Per Torres e Julien Baker, la musica country non è solamente un genere: è sangue, pelle, memoria e radici. È il Tennessee e la Georgia sotto il sole rovente, è l’odore dell’asfalto bollente, è l’auto di famiglia che corre, ininterrottamente, verso un altrove che, forse, non esiste. È la voce gracchiante di una musicassetta logorata dal tempo, infilata da un fratello maggiore che se n’è andato troppo presto o da una madre che ha sempre cantato a mezza voce, tra una sigaretta e una lacrima. Questo disco è un viaggio verso casa e, insieme, un tentativo di liberarsi da essa. Le due cantautrici americane compiono un’operazione che è, insieme, fedeltà e rivoluzione: rimanere nella musica country, quella vera, quella ruvida, polverosa, da strada sterrata e pioggia improvvisa, ma strappandola ai cliché nei quali è stata, troppo a lungo, ingabbiata, derisa, ridotta a folklore di provincia o a retorica da bar.
“Send A Prayer My Way”è una dichiarazione di guerra a una certa narrazione tossica e conservatrice del Sud Americano, che ama indossare il cappello da cowboy, ma teme le verità scomode. Le due artiste dimostrano come la musica country possa parlare ancora alle diverse sensibilità contemporanee e ai nuovi bisogni affettivi delle persone, come in fondo ha sempre cercato di fare, da quando raccontava di dolore, lavoro, speranza, perdita, solitudine o amore proibito sotto cieli troppo grandi per contenere alcune vite. È una strada magica e pericolosa, quella che le due artiste imboccano: un cammino in cui la musica può anche farti stare peggio, può costringerti a guardare in faccia le tue dipendenze, i tuoi traumi, il disamore per te stesso, le ferite mai rimarginate. Ma è proprio lì, in quella zona d’ombra, che si annida la possibilità di una rinascita. La loro voce è, insieme, una carezza e un pugno nello stomaco. Un invito a lasciarsi attraversare dal dolore e dalla rabbia, senza dimenticare il valore sacro della libertà personale.
In questo senso, il loro disco è anche un atto politico e culturale. Una sfida frontale a un Sud e a un modo di pensare che, troppo spesso, si sono mostrati restii a ogni cambiamento, ancorati a tradizioni che sono diventate gabbie, e incapaci di fare i conti con le proprie vergogne.
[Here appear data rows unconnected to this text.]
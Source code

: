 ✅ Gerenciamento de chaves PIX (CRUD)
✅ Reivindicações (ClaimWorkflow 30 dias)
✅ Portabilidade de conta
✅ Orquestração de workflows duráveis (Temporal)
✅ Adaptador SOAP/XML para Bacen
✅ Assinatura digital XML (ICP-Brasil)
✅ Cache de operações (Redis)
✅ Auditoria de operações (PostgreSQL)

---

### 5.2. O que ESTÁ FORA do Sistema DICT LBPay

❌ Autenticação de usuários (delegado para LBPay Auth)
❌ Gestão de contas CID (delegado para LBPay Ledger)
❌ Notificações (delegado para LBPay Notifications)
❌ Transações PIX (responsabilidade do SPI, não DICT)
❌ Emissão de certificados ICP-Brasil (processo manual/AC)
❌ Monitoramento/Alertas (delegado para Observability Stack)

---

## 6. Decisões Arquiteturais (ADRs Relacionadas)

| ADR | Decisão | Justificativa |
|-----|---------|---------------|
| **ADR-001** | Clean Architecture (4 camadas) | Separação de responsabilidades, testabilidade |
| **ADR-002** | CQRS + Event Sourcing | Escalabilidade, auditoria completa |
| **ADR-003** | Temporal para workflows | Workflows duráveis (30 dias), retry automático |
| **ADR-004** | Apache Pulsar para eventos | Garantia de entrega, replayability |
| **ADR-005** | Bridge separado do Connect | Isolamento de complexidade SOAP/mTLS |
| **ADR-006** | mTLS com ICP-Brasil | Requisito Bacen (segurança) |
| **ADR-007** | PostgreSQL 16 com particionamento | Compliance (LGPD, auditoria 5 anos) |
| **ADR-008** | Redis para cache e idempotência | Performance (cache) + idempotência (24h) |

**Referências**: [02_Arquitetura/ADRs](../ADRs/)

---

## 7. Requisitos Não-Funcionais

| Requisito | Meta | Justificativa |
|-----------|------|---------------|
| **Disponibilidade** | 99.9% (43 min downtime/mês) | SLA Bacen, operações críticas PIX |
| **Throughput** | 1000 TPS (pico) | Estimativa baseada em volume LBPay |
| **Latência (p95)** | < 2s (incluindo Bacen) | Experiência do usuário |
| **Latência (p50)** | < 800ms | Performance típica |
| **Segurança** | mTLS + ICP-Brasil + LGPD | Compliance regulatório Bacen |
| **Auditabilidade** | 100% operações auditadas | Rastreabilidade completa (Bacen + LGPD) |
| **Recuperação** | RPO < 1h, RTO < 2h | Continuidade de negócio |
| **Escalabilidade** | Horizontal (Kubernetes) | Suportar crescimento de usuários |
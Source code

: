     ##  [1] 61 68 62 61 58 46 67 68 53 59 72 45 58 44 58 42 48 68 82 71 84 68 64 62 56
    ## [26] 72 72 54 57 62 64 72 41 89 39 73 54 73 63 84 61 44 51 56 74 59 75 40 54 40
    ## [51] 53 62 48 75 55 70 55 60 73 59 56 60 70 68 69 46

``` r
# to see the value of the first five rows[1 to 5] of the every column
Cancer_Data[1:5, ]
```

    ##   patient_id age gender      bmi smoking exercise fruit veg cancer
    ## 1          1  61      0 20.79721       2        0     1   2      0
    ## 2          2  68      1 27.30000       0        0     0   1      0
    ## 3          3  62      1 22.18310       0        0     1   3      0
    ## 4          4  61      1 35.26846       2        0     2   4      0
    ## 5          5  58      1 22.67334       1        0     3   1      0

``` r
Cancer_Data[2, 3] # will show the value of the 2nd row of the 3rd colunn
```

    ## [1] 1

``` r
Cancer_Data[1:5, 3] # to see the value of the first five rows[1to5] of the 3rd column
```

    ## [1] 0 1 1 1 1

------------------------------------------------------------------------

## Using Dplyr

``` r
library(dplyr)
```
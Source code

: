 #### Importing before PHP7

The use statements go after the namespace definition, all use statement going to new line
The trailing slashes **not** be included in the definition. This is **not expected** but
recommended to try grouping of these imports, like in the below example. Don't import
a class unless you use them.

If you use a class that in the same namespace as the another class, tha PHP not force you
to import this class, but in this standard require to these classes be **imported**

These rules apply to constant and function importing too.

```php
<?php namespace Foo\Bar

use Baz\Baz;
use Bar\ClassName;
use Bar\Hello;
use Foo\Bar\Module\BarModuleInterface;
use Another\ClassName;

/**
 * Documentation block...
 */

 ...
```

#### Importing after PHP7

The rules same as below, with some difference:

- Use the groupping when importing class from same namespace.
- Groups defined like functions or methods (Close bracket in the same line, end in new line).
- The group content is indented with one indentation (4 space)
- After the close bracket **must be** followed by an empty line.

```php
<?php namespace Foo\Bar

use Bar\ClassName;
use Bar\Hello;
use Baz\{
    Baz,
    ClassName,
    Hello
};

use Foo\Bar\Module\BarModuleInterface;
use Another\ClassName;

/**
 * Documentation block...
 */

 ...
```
Vergogne fatte di abusi religiosi nascosti, di omofobia strisciante, di discriminazioni normalizzate e di quella malcelata paura nei confronti di tutto ciò che non si conforma all’immagine del “buon cristiano, buon padre di famiglia, buona madre devota”. Questa è la storia di “Tuesday”, la storia di Scott — reale o simbolico poco importa — e di chi ha trovato il coraggio di mostrarsi per ciò che è, in mezzo a chi, rabbiosamente, continua a giudicare, a condannare, a definire “contro natura” o “peccaminoso” ogni amore, ogni relazione, ogni vita che non corrisponda al canone imposto. E mentre tutto questo accade, la stessa società si ostina a chiudere gli occhi dinanzi a ferite ben più profonde e mostruose.
Oggi Julien Baker e Torres diventano la voce di un’America queer, migrante, ribelle, fragile e fiera, che urla il proprio diritto a esistere e ad amare. La loro musica è il vaffanculo necessario a un panorama politico e culturale che si fa sempre più reazionario, intollerante, violento e paternalista. Ma è anche un atto d’amore per una tradizione musicale che, nella sua essenza più pura, ha sempre cantato le gioie e le illusioni prodotte dall’amore, la dignità del lavoro, la bellezza dell’imperfezione umana e la rivendicazione del diritto a essere se stessi. Essere queer e venire dal Sud, oggi, fa paura perché quella voce racconta una verità che il potere preferirebbe continuare a nascondere: che l’amore e il dolore sono universali, e che nessun salotto buono, nessuna chiesa, nessun partito potrà mai domarli del tutto.